Then we're back to the distinction: what happens in Rust vs what happens in translated machine code. There is no concept of registers in Rust, registers are a concept from a different language -- machine code.

It's as if somebody asked "what value gets stored in a in the following code"?

let a = 2i32.pow(5);

and you came back and said: "You never know. Maybe the optimizer decides to put 33 rather than 32 in a register after optimization, because it's easier for it to store the value incremented by 1".

All such questions are about the semantics of Rust, not about how the optimizer is going to modify the code in unobservable ways behind the scenes, because obviously it can modify the code any which way it wants as long as it's not observable.

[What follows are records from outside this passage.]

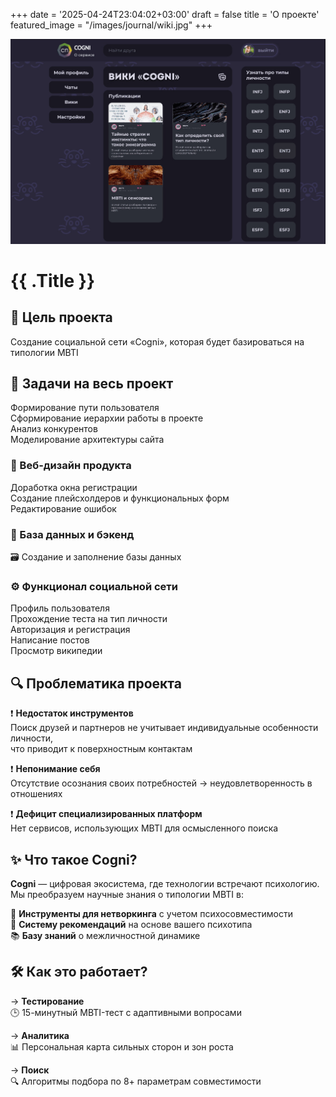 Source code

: +++
date = '2025-04-24T23:04:02+03:00'
draft = false
title = 'О проекте'
featured_image = "/images/journal/wiki.jpg"
+++

![Wiki Image](/static/images/journal/wiki.jpg)

<div class="page-title">
<h1>{{ .Title }}</h1>
</div>

## 🚀 Цель проекта  
Создание социальной сети «Cogni», которая будет базироваться на типологии MBTI

## 🎯 Задачи на весь проект

 Формирование пути пользователя  
 Сформирование иерархии работы в проекте    
 Анализ конкурентов    
 Моделирование архитектуры сайта    

### 🎨 Веб-дизайн продукта  
 Доработка окна регистрации  
 Создание плейсхолдеров и функциональных форм  
 Редактирование ошибок  

### 💾 База данных и бэкенд

🗃️ Создание и заполнение базы данных  

### ⚙️ Функционал социальной сети

 Профиль пользователя  
 Прохождение теста на тип личности  
 Авторизация и регистрация  
 Написание постов  
 Просмотр википедии  

## 🔍 Проблематика проекта

<div class="problem-card">

❗ **Недостаток инструментов**  
Поиск друзей и партнеров не учитывает индивидуальные особенности личности,  
что приводит к поверхностным контактам  

❗ **Непонимание себя**  
Отсутствие осознания своих потребностей → неудовлетворенность в отношениях  

❗ **Дефицит специализированных платформ**  
Нет сервисов, использующих MBTI для осмысленного поиска  
</div>

## ✨ Что такое Cogni?

<div class="about-card">

**Cogni** — цифровая экосистема, где технологии встречают психологию.  
Мы преобразуем научные знания о типологии MBTI в:  

🧠 **Инструменты для нетворкинга** с учетом психосовместимости  
💞 **Систему рекомендаций** на основе вашего психотипа  
📚 **Базу знаний** о межличностной динамике  
</div>

## 🛠 Как это работает?

<div class="workflow-steps">

→ **Тестирование**  
   🕒 15-минутный MBTI-тест с адаптивными вопросами  

→ **Аналитика**  
   📊 Персональная карта сильных сторон и зон роста  

→ **Поиск**  
   🔍 Алгоритмы подбора по 8+ параметрам совместимости  
</div>



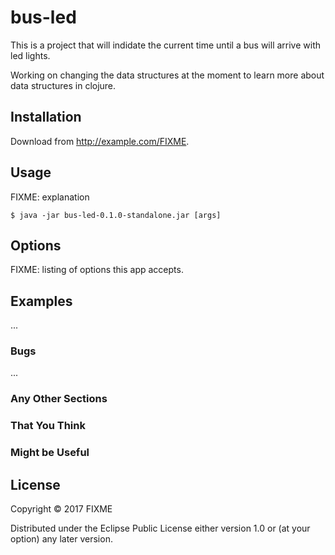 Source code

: # bus-led

This is a project that will indidate the current time until a bus will arrive with led lights.

Working on changing the data structures at the moment to learn more about data structures in clojure.

## Installation

Download from http://example.com/FIXME.

## Usage

FIXME: explanation

    $ java -jar bus-led-0.1.0-standalone.jar [args]

## Options

FIXME: listing of options this app accepts.

## Examples

...

### Bugs

...

### Any Other Sections
### That You Think
### Might be Useful

## License

Copyright © 2017 FIXME

Distributed under the Eclipse Public License either version 1.0 or (at
your option) any later version.
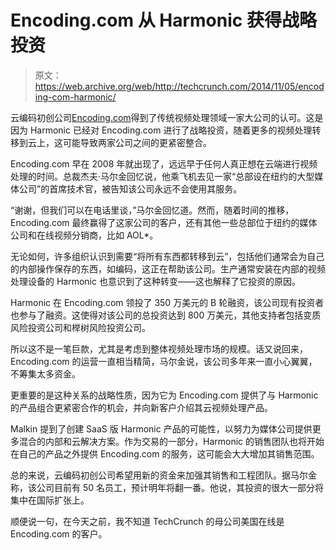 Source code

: # Encoding.com 从 Harmonic 获得战略投资

> 原文：<https://web.archive.org/web/http://techcrunch.com/2014/11/05/encoding-com-harmonic/>

云编码初创公司[Encoding.com](https://web.archive.org/web/20230129230951/http://www.encoding.com/)得到了传统视频处理领域一家大公司的认可。这是因为 Harmonic 已经对 Encoding.com 进行了战略投资，随着更多的视频处理转移到云上，这可能导致两家公司之间的更紧密整合。

Encoding.com 早在 2008 年就出现了，远远早于任何人真正想在云端进行视频处理的时间。总裁杰夫·马尔金回忆说，他乘飞机去见一家“总部设在纽约的大型媒体公司”的首席技术官，被告知该公司永远不会使用其服务。

“谢谢，但我们可以在电话里谈，”马尔金回忆道。然而，随着时间的推移，Encoding.com 最终赢得了这家公司的客户，还有其他一些总部位于纽约的媒体公司和在线视频分销商，比如 AOL*。

无论如何，许多组织认识到需要“将所有东西都转移到云”，包括他们通常会为自己的内部操作保存的东西，如编码，这正在帮助该公司。生产通常安装在内部的视频处理设备的 Harmonic 也意识到了这种转变——这也解释了它投资的原因。

Harmonic 在 Encoding.com 领投了 350 万美元的 B 轮融资，该公司现有投资者也参与了融资。这使得对该公司的总投资达到 800 万美元，其他支持者包括变质风险投资公司和榉树风险投资公司。

所以这不是一笔巨款，尤其是考虑到整体视频处理市场的规模。话又说回来，Encoding.com 的运营一直相当精简，马尔金说，该公司多年来一直小心翼翼，不筹集太多资金。

更重要的是这种关系的战略性质，因为它为 Encoding.com 提供了与 Harmonic 的产品组合更紧密合作的机会，并向新客户介绍其云视频处理产品。

Malkin 提到了创建 SaaS 版 Harmonic 产品的可能性，以努力为媒体公司提供更多混合的内部和云解决方案。作为交易的一部分，Harmonic 的销售团队也将开始在自己的产品之外提供 Encoding.com 的服务，这可能会大大增加其销售范围。

总的来说，云编码初创公司希望用新的资金来加强其销售和工程团队。据马尔金称，该公司目前有 50 名员工，预计明年将翻一番。他说，其投资的很大一部分将集中在国际扩张上。

顺便说一句，在今天之前，我不知道 TechCrunch 的母公司美国在线是 Encoding.com 的客户。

@kornel has just edited the claim under contention to this:

But it still is false.

When you have a variable x, then:

  • when you assign something to x, the address of the variable x doesn't change
  • when you assign x to y, the address of the variable x also doesn't change; y is a different variable
  • when you move x to y, the address of the variable x still doesn't change, y is a different variable
  • when you pass x as an argument to a function, the address of the variable x still doesn't change, the argument is a different variable

The address of a variable never changes, it's the same throughout the whole life of the variable.

(edit: note this was written before your last reply)

Well yes, but that's the getting towards philosophy part: what is someone talking about when they refer to an "address" or at "any time" - you're referring to (perhaps?) "the address you would observe if you created a pointer to a value and compared or printed it", others, including newcomers like the OP, often are not.

Beside the point really, but in thinking about this I'm not even sure it's actually illegal for rust to have &x as *const _ as usize give different values every time so long as it can also update other values consistently enough that comparisons still work; eg if some monster figures out a "Rust#" or the like, a compacting GC could easily behave that way.

I don't think that makes sense. What would it even mean to "update other values consistently"? What if you had already printed the usize to the screen? You can't change that.

Or do you mean "in cases where nobody will notice"? But then that's semantically no different from saying the new values were there from the very beginning, so there is no point in saying they can change.

Yes, even after printing the value to the screen it may be legal to change the value. I'm very non confident of that, to be clear! It would imply invented writes, but those may be technically legal if they're coming from the AM itself.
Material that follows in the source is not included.